Bone resorption by aryl hydrocarbon receptor-expressing osteoclasts is not disturbed by TCDD in short-term cultures

Abstract

Polychlorinated dibenzo-p-dioxins (PCDDs) are highly toxic environmental contaminants, and 2,3,7,8-tetrachlorobenzo-p-dioxin (TCDD) is the most potent dioxin. Dioxins bind specifically to the cytosolic aryl hydrocarbon receptor (AHR), which is a ligand-activated transcription factor, and a majority of toxic effects of dioxins are mediated via AHR. We have recently demonstrated that TCDD disrupts bone modeling and decreases bone mechanical strength, and that partial resistance to these effects is related to an altered transactivation domain in AHR structure. In order to better understand the effects of dioxins on bone, we studied the presence and precise localization of AHR and also the number and activity of osteoclasts after TCDD treatments. Total RNA was extracted from mixed bone cell population cultures and expression of AHR mRNA was studied using RT-PCR. Bone cells expressed a considerable amount of AHR mRNA. To see which bone cells express AHR, immunostainings were performed in primary rat bone cell cultures, pure human osteoclast cultures and histological sections from AHR knockout and wild type bones. Immunostaining revealed a strong expression of AHR both in osteoclasts and osteoblasts with an especially prominent stain in bone resorbing osteoclasts.
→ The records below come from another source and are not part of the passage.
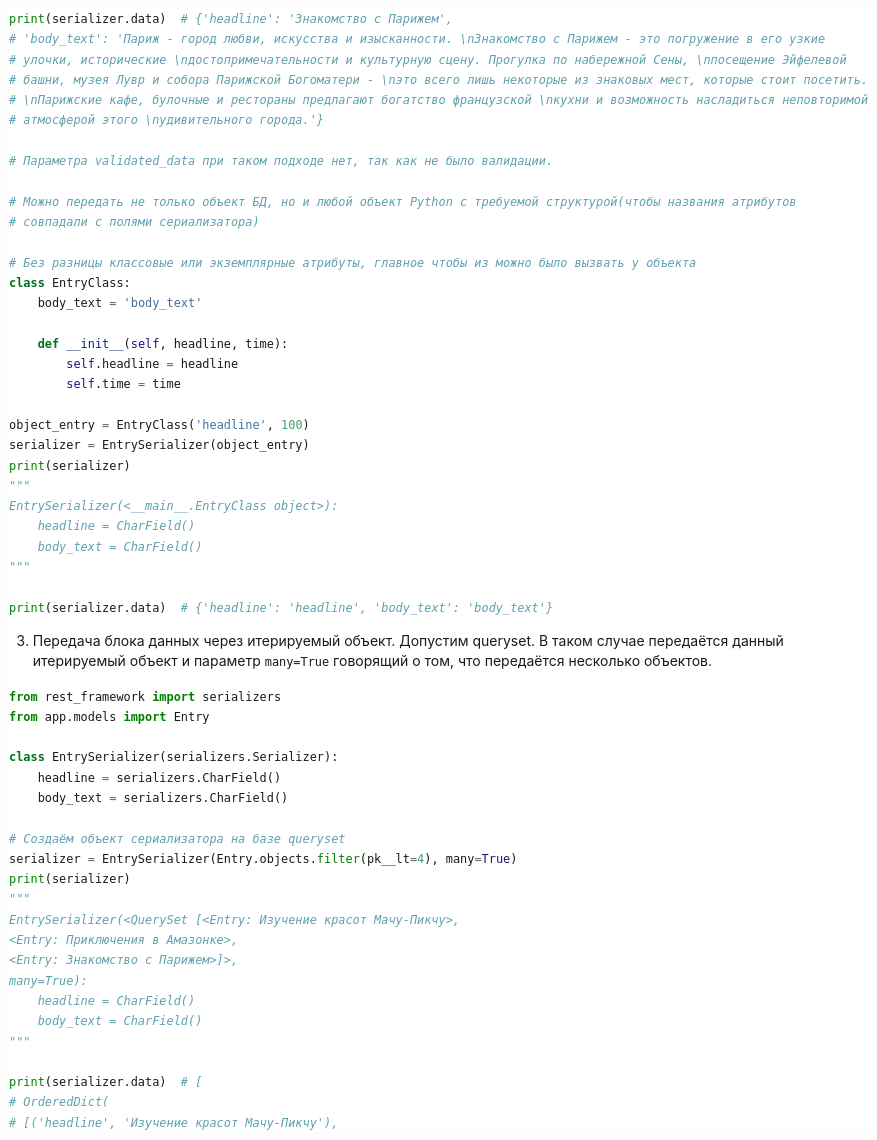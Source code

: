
 ```python
print(serializer.data)  # {'headline': 'Знакомство с Парижем',
# 'body_text': 'Париж - город любви, искусства и изысканности. \nЗнакомство с Парижем - это погружение в его узкие
# улочки, исторические \nдостопримечательности и культурную сцену. Прогулка по набережной Сены, \nпосещение Эйфелевой
# башни, музея Лувр и собора Парижской Богоматери - \nэто всего лишь некоторые из знаковых мест, которые стоит посетить.
# \nПарижские кафе, булочные и рестораны предлагают богатство французской \nкухни и возможность насладиться неповторимой
# атмосферой этого \nудивительного города.'}

# Параметра validated_data при таком подходе нет, так как не было валидации.

# Можно передать не только объект БД, но и любой объект Python с требуемой структурой(чтобы названия атрибутов
# совпадали с полями сериализатора)

# Без разницы классовые или экземплярные атрибуты, главное чтобы из можно было вызвать у объекта
class EntryClass:
    body_text = 'body_text'

    def __init__(self, headline, time):
        self.headline = headline
        self.time = time

object_entry = EntryClass('headline', 100)
serializer = EntrySerializer(object_entry)
print(serializer)
"""
EntrySerializer(<__main__.EntryClass object>):
    headline = CharField()
    body_text = CharField()
"""

print(serializer.data)  # {'headline': 'headline', 'body_text': 'body_text'}
```

3. Передача блока данных через итерируемый объект. Допустим queryset. В таком случае передаётся данный итерируемый объект
и параметр `many=True` говорящий о том, что передаётся несколько объектов.

```python
from rest_framework import serializers
from app.models import Entry

class EntrySerializer(serializers.Serializer):
    headline = serializers.CharField()
    body_text = serializers.CharField()

# Создаём объект сериализатора на базе queryset
serializer = EntrySerializer(Entry.objects.filter(pk__lt=4), many=True)
print(serializer)
"""
EntrySerializer(<QuerySet [<Entry: Изучение красот Мачу-Пикчу>, 
<Entry: Приключения в Амазонке>, 
<Entry: Знакомство с Парижем>]>, 
many=True):
    headline = CharField()
    body_text = CharField()
"""

print(serializer.data)  # [
# OrderedDict(
# [('headline', 'Изучение красот Мачу-Пикчу'),
```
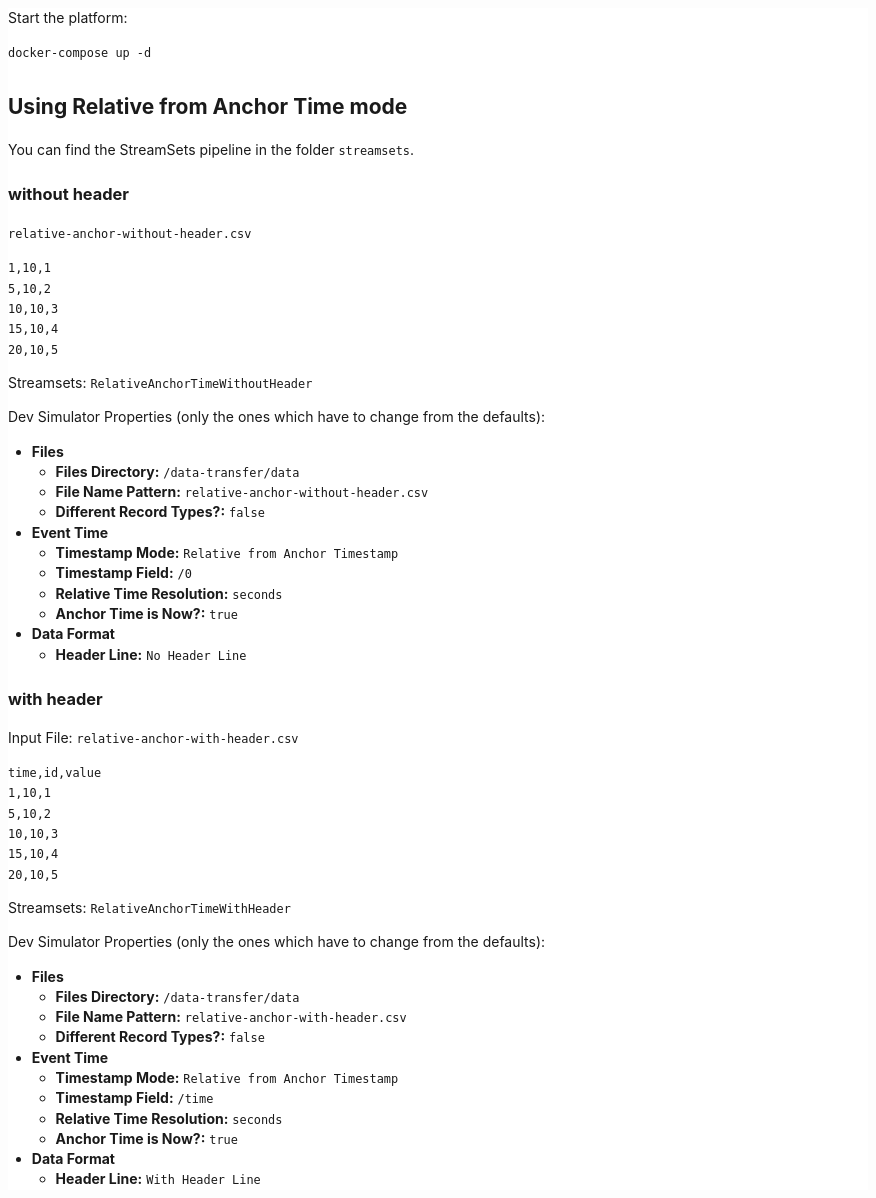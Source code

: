 Start the platform:

```
docker-compose up -d
```

## Using Relative from Anchor Time mode 

You can find the StreamSets pipeline in the folder `streamsets`.

### without header

`relative-anchor-without-header.csv`

```
1,10,1
5,10,2
10,10,3
15,10,4
20,10,5
```

Streamsets: `RelativeAnchorTimeWithoutHeader`

Dev Simulator Properties (only the ones which have to change from the defaults):

* **Files**
  * **Files Directory:** `/data-transfer/data`
  * **File Name Pattern:** `relative-anchor-without-header.csv`
  * **Different Record Types?:** `false`
* **Event Time**
  * **Timestamp Mode:** `Relative from Anchor Timestamp`
  * **Timestamp Field:** `/0`
  * **Relative Time Resolution:** `seconds`
  * **Anchor Time is Now?:** `true`
* **Data Format**
  * **Header Line:** `No Header Line`


### with header

Input File: `relative-anchor-with-header.csv`

```
time,id,value
1,10,1
5,10,2
10,10,3
15,10,4
20,10,5
```

Streamsets: `RelativeAnchorTimeWithHeader`

Dev Simulator Properties (only the ones which have to change from the defaults):

* **Files**
  * **Files Directory:** `/data-transfer/data`
  * **File Name Pattern:** `relative-anchor-with-header.csv`
  * **Different Record Types?:** `false` 
* **Event Time**
  * **Timestamp Mode:** `Relative from Anchor Timestamp`
  * **Timestamp Field:** `/time`
  * **Relative Time Resolution:** `seconds`
  * **Anchor Time is Now?:** `true`
* **Data Format**
  * **Header Line:** `With Header Line`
Effects of dioxin on primary bone cells were evaluated after TCDD treatment in the pit formation assay. The activity of osteoclasts was not affected measured as the percentage of active osteoclasts and the actual area of resorbed bone. These data indicate that even though TCDD-treated bones show decreased mechanical strength and size, this is not a direct result from increased osteoclastic bone resorption.